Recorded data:
· · · · ·

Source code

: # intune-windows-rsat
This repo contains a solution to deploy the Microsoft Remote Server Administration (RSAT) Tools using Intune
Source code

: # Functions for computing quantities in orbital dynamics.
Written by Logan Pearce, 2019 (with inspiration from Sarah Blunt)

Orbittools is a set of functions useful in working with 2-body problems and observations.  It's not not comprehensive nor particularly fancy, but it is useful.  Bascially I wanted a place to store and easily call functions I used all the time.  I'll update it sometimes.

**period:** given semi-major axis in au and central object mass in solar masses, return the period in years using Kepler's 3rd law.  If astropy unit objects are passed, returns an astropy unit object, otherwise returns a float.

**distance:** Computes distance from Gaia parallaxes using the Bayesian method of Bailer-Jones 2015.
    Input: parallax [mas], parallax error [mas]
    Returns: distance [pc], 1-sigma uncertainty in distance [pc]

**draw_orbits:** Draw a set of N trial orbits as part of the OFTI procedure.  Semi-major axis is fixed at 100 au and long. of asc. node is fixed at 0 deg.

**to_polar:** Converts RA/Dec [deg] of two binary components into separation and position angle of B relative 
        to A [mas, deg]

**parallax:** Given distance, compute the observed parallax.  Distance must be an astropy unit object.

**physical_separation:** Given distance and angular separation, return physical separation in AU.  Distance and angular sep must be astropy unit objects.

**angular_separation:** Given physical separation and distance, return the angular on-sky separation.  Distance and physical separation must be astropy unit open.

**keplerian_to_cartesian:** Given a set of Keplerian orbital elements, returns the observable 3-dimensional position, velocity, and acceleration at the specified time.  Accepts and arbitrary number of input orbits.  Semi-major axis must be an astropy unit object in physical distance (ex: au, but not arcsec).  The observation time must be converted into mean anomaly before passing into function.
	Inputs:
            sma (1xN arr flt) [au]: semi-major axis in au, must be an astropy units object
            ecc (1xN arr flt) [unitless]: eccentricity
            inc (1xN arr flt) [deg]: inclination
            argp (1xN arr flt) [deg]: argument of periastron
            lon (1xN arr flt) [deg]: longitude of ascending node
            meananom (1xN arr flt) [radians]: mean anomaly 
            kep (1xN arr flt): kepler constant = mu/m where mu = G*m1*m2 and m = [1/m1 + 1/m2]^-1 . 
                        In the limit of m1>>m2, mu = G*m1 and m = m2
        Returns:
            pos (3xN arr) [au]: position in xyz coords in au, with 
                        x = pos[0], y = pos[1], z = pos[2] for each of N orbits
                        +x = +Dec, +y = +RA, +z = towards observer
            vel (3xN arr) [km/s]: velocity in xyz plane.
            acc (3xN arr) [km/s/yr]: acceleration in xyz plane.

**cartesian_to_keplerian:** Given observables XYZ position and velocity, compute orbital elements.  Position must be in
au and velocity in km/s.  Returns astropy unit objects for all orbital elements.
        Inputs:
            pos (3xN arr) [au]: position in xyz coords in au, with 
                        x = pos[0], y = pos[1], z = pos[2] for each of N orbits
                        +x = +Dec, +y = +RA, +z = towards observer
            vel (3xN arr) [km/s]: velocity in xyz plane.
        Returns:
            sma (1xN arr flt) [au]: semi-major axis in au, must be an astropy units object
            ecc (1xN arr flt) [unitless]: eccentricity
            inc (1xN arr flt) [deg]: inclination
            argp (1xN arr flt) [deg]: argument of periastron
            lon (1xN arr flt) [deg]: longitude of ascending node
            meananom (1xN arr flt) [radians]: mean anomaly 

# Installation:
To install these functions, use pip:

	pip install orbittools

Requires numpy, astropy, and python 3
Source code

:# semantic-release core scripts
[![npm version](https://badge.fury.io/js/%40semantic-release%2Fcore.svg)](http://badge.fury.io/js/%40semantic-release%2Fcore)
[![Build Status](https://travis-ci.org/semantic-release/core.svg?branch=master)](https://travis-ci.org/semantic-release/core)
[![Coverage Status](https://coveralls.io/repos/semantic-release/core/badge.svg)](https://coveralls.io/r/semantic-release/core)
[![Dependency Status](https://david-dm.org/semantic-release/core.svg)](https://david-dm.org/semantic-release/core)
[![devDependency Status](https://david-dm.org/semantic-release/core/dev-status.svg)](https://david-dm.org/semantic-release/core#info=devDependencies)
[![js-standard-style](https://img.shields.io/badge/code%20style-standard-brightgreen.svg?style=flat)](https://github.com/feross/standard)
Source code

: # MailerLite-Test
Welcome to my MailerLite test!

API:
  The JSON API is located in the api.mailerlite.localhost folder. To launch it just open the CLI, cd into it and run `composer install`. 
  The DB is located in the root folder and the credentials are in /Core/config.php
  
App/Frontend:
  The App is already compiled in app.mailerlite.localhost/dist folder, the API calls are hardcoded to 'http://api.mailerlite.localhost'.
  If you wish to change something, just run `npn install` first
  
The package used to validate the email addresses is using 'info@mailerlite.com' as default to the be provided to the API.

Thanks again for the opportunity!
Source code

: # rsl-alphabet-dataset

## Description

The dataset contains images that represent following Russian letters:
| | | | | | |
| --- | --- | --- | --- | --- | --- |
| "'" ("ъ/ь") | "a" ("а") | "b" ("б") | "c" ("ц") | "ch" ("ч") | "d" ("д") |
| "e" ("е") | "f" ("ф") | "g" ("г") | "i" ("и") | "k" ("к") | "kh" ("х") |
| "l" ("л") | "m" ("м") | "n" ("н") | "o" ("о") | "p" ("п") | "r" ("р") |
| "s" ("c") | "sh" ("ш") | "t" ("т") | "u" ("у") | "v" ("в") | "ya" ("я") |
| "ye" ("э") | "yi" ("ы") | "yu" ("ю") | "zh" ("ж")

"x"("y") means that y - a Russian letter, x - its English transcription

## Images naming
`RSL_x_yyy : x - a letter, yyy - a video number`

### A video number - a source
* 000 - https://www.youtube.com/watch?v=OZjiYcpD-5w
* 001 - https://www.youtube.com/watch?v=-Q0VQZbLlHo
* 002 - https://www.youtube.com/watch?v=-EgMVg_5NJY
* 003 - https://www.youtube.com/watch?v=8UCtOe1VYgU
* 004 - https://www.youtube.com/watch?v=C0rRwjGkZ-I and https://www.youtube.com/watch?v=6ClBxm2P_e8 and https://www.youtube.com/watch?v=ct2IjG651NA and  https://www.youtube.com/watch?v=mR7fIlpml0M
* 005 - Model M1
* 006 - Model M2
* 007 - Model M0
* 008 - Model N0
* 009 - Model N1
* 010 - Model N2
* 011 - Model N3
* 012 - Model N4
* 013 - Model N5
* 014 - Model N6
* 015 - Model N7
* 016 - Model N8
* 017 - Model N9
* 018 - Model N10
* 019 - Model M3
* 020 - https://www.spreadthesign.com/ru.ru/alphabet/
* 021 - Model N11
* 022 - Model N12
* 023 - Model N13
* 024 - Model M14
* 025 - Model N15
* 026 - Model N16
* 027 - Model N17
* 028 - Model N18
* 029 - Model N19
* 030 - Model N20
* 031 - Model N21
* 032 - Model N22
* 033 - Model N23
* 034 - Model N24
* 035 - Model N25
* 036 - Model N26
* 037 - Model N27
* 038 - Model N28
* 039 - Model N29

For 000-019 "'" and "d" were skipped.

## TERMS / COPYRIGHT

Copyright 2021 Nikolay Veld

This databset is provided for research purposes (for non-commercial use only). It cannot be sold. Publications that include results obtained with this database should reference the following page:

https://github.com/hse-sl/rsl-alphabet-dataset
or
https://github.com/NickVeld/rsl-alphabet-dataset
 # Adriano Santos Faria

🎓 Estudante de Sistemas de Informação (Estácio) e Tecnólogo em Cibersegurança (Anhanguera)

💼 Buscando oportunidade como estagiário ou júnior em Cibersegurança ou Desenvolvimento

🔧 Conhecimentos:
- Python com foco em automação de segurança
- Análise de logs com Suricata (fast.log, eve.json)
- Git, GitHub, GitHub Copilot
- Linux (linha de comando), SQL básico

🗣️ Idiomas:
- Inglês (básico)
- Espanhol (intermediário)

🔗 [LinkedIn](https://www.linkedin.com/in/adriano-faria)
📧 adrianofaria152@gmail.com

· · · · ·

**WHAT TO WORK ON**
What is needed is every line of the records above that contains the word "using".

**SOLUTION FOR THIS PROBLEM**
This repo contains a solution to deploy the Microsoft Remote Server Administration (RSAT) Tools using Intune
**period:** given semi-major axis in au and central object mass in solar masses, return the period in years using Kepler's 3rd law.  If astropy unit objects are passed, returns an astropy unit object, otherwise returns a float.
**distance:** Computes distance from Gaia parallaxes using the Bayesian method of Bailer-Jones 2015.
The package used to validate the email addresses is using 'info@mailerlite.com' as default to the be provided to the API.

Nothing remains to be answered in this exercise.